Baheli also highlighted a little-noticed but emerging development: a potential framework for cooperation between Iran and Gulf Arab states on nuclear fuel management. “There have been quiet discussions about creating an Iranian-Arab consortium on uranium storage and even enrichment oversight. This would have been unthinkable in 2015. But now, the region is shifting. Qatar, the Emirates, and even Saudi Arabia are not necessarily opposed to a controlled Iranian program—especially if it brings stability.”
Israeli officials, however, reject the idea of a broader regional deal and warn that time is running out.
A recent report from Israel’s Institute for National Security Studies states that Iran operates more than 12 nuclear facilities, including major sites at Natanz, Fordow, Isfahan, and Arak. The report details the construction of a new underground facility near Natanz, buried beneath mountains and likely beyond the reach of conventional Israeli munitions.
The report emphasizes the depth and dispersion of Iran’s nuclear infrastructure, noting extensive fortification efforts, particularly at Natanz. These developments, it says, complicate military planning and raise concerns about Iran’s potential to achieve a nuclear breakout capability.
“The problem is not only what Iran has now,” Kuperwasser said. “It’s what it’s building for tomorrow. We cannot allow Iran to reach a point where it can build a bomb in secret or in a matter of days. That’s why the enrichment must stop—completely.”

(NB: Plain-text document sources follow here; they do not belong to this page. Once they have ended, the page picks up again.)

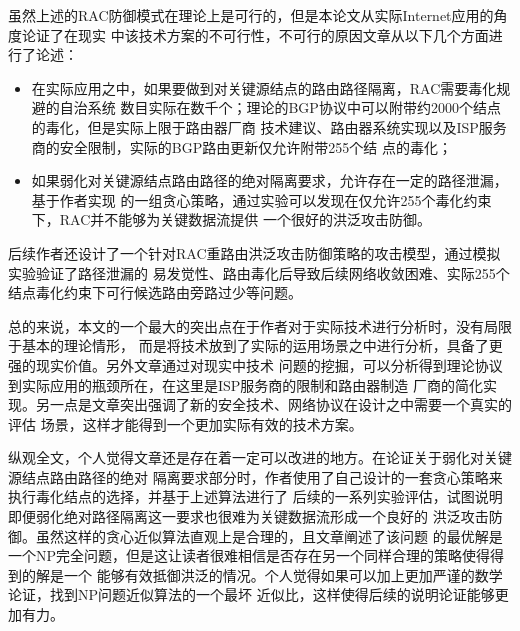 \documentclass[a4paper]{article}
\begin{document}
虽然上述的RAC防御模式在理论上是可行的，但是本论文从实际Internet应用的角度论证了在现实
中该技术方案的不可行性，不可行的原因文章从以下几个方面进行了论述：

\begin{itemize}
  \item 在实际应用之中，如果要做到对关键源结点的路由路径隔离，RAC需要毒化规避的自治系统
  数目实际在数千个；理论的BGP协议中可以附带约2000个结点的毒化，但是实际上限于路由器厂商
  技术建议、路由器系统实现以及ISP服务商的安全限制，实际的BGP路由更新仅允许附带255个结
  点的毒化；
  \item 如果弱化对关键源结点路由路径的绝对隔离要求，允许存在一定的路径泄漏，基于作者实现
  的一组贪心策略，通过实验可以发现在仅允许255个毒化约束下，RAC并不能够为关键数据流提供
  一个很好的洪泛攻击防御。
\end{itemize}

后续作者还设计了一个针对RAC重路由洪泛攻击防御策略的攻击模型，通过模拟实验验证了路径泄漏的
易发觉性、路由毒化后导致后续网络收敛困难、实际255个结点毒化约束下可行候选路由旁路过少等问题。

总的来说，本文的一个最大的突出点在于作者对于实际技术进行分析时，没有局限于基本的理论情形，
而是将技术放到了实际的运用场景之中进行分析，具备了更强的现实价值。另外文章通过对现实中技术
问题的挖掘，可以分析得到理论协议到实际应用的瓶颈所在，在这里是ISP服务商的限制和路由器制造
厂商的简化实现。另一点是文章突出强调了新的安全技术、网络协议在设计之中需要一个真实的评估
场景，这样才能得到一个更加实际有效的技术方案。

纵观全文，个人觉得文章还是存在着一定可以改进的地方。在论证关于弱化对关键源结点路由路径的绝对
隔离要求部分时，作者使用了自己设计的一套贪心策略来执行毒化结点的选择，并基于上述算法进行了
后续的一系列实验评估，试图说明即便弱化绝对路径隔离这一要求也很难为关键数据流形成一个良好的
洪泛攻击防御。虽然这样的贪心近似算法直观上是合理的，且文章阐述了该问题
的最优解是一个NP完全问题，但是这让读者很难相信是否存在另一个同样合理的策略使得得到的解是一个
能够有效抵御洪泛的情况。个人觉得如果可以加上更加严谨的数学论证，找到NP问题近似算法的一个最坏
近似比，这样使得后续的说明论证能够更加有力。

\vspace{200pt}
\end{document}
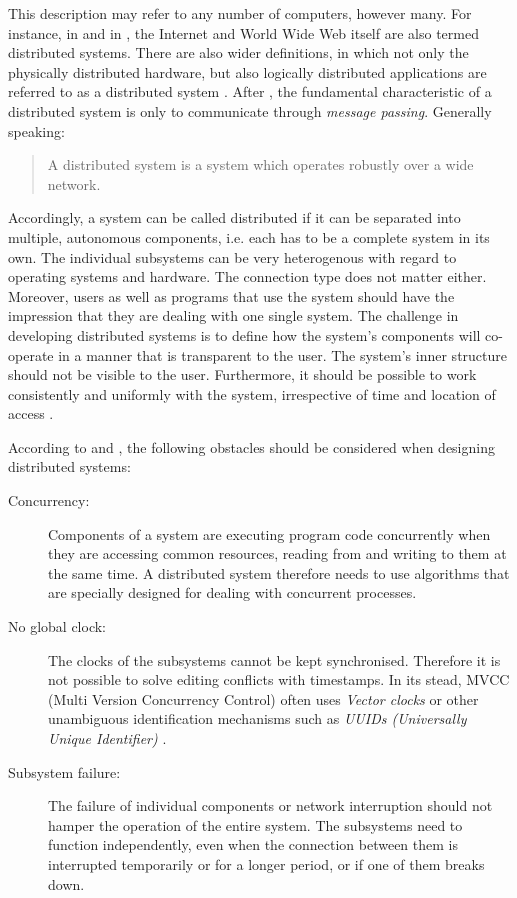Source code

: This description may refer to any number of computers, however many. For instance, in  and in , the Internet and World Wide Web itself are also termed distributed systems. There are also wider definitions, in which not only the physically distributed hardware, but also logically distributed applications are referred to as a distributed system . After , the fundamental characteristic of a distributed system is only to communicate through \textit{message passing}. Generally speaking:

\begin{quote}
A distributed system is a system which operates robustly over a wide network. 
\end{quote}

Accordingly, a system can be called distributed if it can be separated into multiple, autonomous components, i.e. each has to be a complete system in its own. The individual subsystems can be very heterogenous with regard to operating systems and hardware. The connection type does not matter either. Moreover, users as well as programs that use the system should have the impression that they are dealing with one single system. The challenge in developing distributed systems is to define how the system's components will co-operate in a manner that is transparent to the user. The system's inner structure should not be visible to the user. Furthermore, it should be possible to work consistently and uniformly with the system, irrespective of time and location of access .

According to  and , the following obstacles should be considered when designing distributed systems:

\begin{description}
  \item[Concurrency:] Components of a system are executing program code concurrently when they are accessing common resources, reading from and writing to them at the same time. A distributed system therefore needs to use algorithms that are specially designed for dealing with concurrent processes.
  \item[No global clock:] The clocks of the subsystems cannot be kept synchronised. Therefore it is not possible to solve editing conflicts with timestamps. In its stead, MVCC (Multi Version Concurrency Control) often uses \textit{Vector clocks}  or other unambiguous identification mechanisms such as \textit{UUIDs (Universally Unique Identifier)} \cite{uuids}.
  \item[Subsystem failure:] The failure of individual components or network interruption should not hamper the operation of the entire system. The subsystems need to function independently, even when the connection between them is interrupted temporarily or for a longer period, or if one of them breaks down.
\end{description}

Kuperwasser stressed that diplomacy alone is not enough. “We support a diplomatic solution—but only if it’s a good one. If the deal doesn’t eliminate Iran’s ability to enrich uranium, then it’s a bad deal. Period. And we must be prepared to act in case the talks fail.”
He cautioned against complacency. “Even if an agreement on principles is reached, turning that into an actual plan will take time. Iran knows this, and they’re playing the clock. That’s why the Americans are now stressing that time is a factor. They want Iran to feel the pressure.”
CNN recently reported that, according to US intelligence, Israel may be preparing for a potential strike on Iranian nuclear sites, possibly without American coordination. Tehran responded with warnings of “severe retaliation,” and Foreign Minister Abbas Araghchi declared that “all options are on the table” to defend Iran’s facilities.
Baheli questioned whether Israel would act alone. “It’s hard to see how they could carry out a decisive strike without American support. They don’t have the deep-penetrating bunker-busters, the number of aerial tankers needed, or the cover for an extended operation. I think these statements are more about shaping the diplomatic environment than launching an actual war.”
He also warned that even a limited Israeli strike could backfire. “A unilateral Israeli attack would most likely radicalize Iran’s position. It wouldn’t end the program—it would accelerate it, and it would empower the very voices within Iran that see diplomacy as a trap. In that case, no one wins.”
Kuperwasser acknowledged these constraints but insisted that Israel’s capabilities should not be underestimated. “We have shown in the past—most recently in October—that we can reach targets inside Iran, including those tied to the nuclear program. We destroyed key air defense systems. Iran cannot rely on its air defenses. Its deterrence is missiles, not protection.”
He also stressed that Israel is not acting alone. “There’s a lot of noise in the media, but the reality is we’re coordinated with the United States. We’re not trying to sabotage diplomacy. But we also won’t accept a cosmetic agreement that leaves Iran closer to the bomb.”
The talks in Rome may not yield a breakthrough, but they could represent a turning point. Kuperwasser said urgency must drive decision-making. “Time is not on our side. Even if we reach a framework, implementing it will take months. Iran knows this. They are stalling.”
Baheli agreed. “There are deep technical and legal questions still unresolved. But both sides have an interest in finding a way out. The Americans want to stabilize the region. The Iranians want sanctions relief. That shared interest is why talks are still happening.”